As i posted earlier, i do think that this event was decisive. Thinks will start changing for the better behind the curtain..
Mon, 01/06/2020 - 13:22
Submitted by Michael Every of Rabobank
“World War Three!” is trending on social media the day I return to work after two weeks off deliberately not reading any news for once: ironic given my reputation for being bearish about geopolitics. Markets, of course, have failed to react much: Middle-East bourses closed down 2-4% on Sunday, which is not exactly end of the world stuff; WTI futures are up around 3%, again not a real panic; while US 10-year yields were down from 1.94% intraday Thursday to 1.79% as of the Friday close - but the weak US ISM survey (47.2 headline; 46.8 new orders; 45.1 employment) could be to blame for that alone.
You know what?

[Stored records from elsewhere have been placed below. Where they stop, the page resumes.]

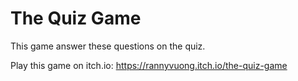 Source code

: # The Quiz Game
This game answer these questions on the quiz.

Play this game on itch.io: https://rannyvuong.itch.io/the-quiz-game
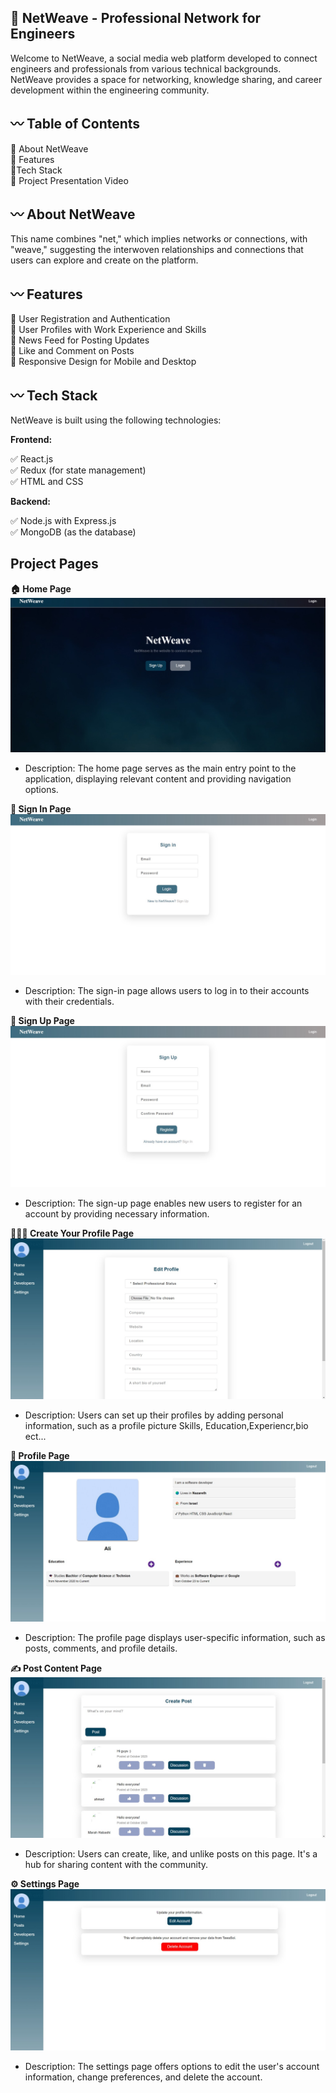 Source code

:## 🚩 NetWeave - Professional Network for Engineers
Welcome to NetWeave, a social media web platform developed to connect engineers and professionals from various technical backgrounds. NetWeave provides a space for networking, knowledge sharing, and career development within the engineering community. 

## 〰️ Table of Contents
🔸 About NetWeave \
🔸 Features \
🔸Tech Stack \
🔸 Project Presentation Video


## 〰️ About NetWeave
This name combines "net," which implies networks or connections, with "weave," suggesting the interwoven relationships and connections that users can explore and create on the platform.

## 〰️ Features
🔹 User Registration and Authentication\
🔹 User Profiles with Work Experience and Skills \
🔹 News Feed for Posting Updates\
🔹 Like and Comment on Posts\
🔹 Responsive Design for Mobile and Desktop

## 〰️ Tech Stack

NetWeave is built using the following technologies:

 **Frontend:**

✅ React.js \
✅ Redux (for state management) \
✅ HTML and CSS 

**Backend:**

✅ Node.js with Express.js \
✅ MongoDB (as the database)

## Project Pages

**🏠 Home Page**
![Home Page](/screenshots/Home.jpg)
- Description: The home page serves as the main entry point to the application, displaying relevant content and providing navigation options.

**🔐 Sign In Page**
![Sign In Page](screenshots/Login.jpg)
- Description: The sign-in page allows users to log in to their accounts with their credentials.

**📝 Sign Up Page**
![Sign Up Page](screenshots/Signup.jpg)
- Description: The sign-up page enables new users to register for an account by providing necessary information.

**🧑‍🤝‍🧑 Create Your Profile Page**
![Create Your Profile Page](screenshots/CreateProfile.jpg)
- Description: Users can set up their profiles by adding personal information, such as a profile picture Skills, Education,Experiencr,bio ect...

**👤 Profile Page**
![Profile Page](screenshots/profile.jpg)
- Description: The profile page displays user-specific information, such as posts, comments, and profile details.

**✍ Post Content Page**
![Post Content Page](screenshots/posts.jpg)
- Description: Users can create, like, and unlike posts on this page. It's a hub for sharing content with the community.

**⚙ Settings Page**
![Settings Page](screenshots/settings.jpg)
- Description: The settings page offers options to edit the user's account information, change preferences, and delete the account.
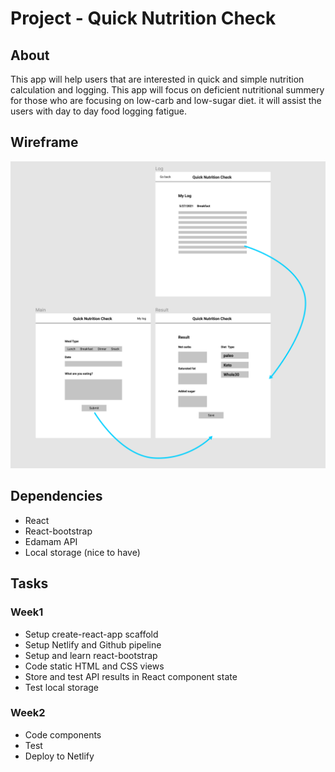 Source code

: # Project - Quick Nutrition Check 

## About

This app will help users that are interested in quick and simple nutrition calculation and logging. This app will focus on deficient nutritional summery for those who are focusing on low-carb and low-sugar diet. it will assist the users with day to day food logging fatigue. 

## Wireframe

![wireframe](./wireframe.png)

## Dependencies

* React
* React-bootstrap
* Edamam API
* Local storage (nice to have)


## Tasks 

### Week1
* Setup create-react-app scaffold
* Setup Netlify and Github pipeline 
* Setup and learn react-bootstrap
* Code static HTML and CSS views
* Store and test API results in React component state
* Test local storage

### Week2
* Code components 
* Test 
* Deploy to Netlify
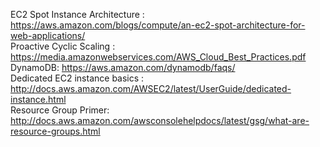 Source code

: EC2 Spot Instance Architecture :  https://aws.amazon.com/blogs/compute/an-ec2-spot-architecture-for-web-applications/ <br>
Proactive Cyclic Scaling : https://media.amazonwebservices.com/AWS_Cloud_Best_Practices.pdf <br>
DynamoDB: https://aws.amazon.com/dynamodb/faqs/ </br>
Dedicated EC2 instance basics : http://docs.aws.amazon.com/AWSEC2/latest/UserGuide/dedicated-instance.html <br>
Resource Group Primer: http://docs.aws.amazon.com/awsconsolehelpdocs/latest/gsg/what-are-resource-groups.html <br>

For once the markets are arguably right, albeit for all the wrong reasons. Markets think nothing that happens in the Middle East matters because central banks will have their backs regardless. That is patent nonsense, even if Ben Bernanke is muttering about not ruling out negative rates and further purchases of “private securities” during the next down-turn. If Iran launched a devastating missile attack on Saudi and UAE oil facilities, and means it this time; or on Tel Aviv and the nuclear reactor at Dimona; if it unleashed a wave of global terrorist attacks and assassinations from sleeper agents - none of those things are made better by a lower cost of borrowing. They aren’t even helped by (not) helicopter money, as Bernanke alludes to. Central banks can and would be funding a lot more defence spending immediately on a helicopter money basis in those scenarios, but much of the world economy would take a hit regardless – most so if the oil complex is hit.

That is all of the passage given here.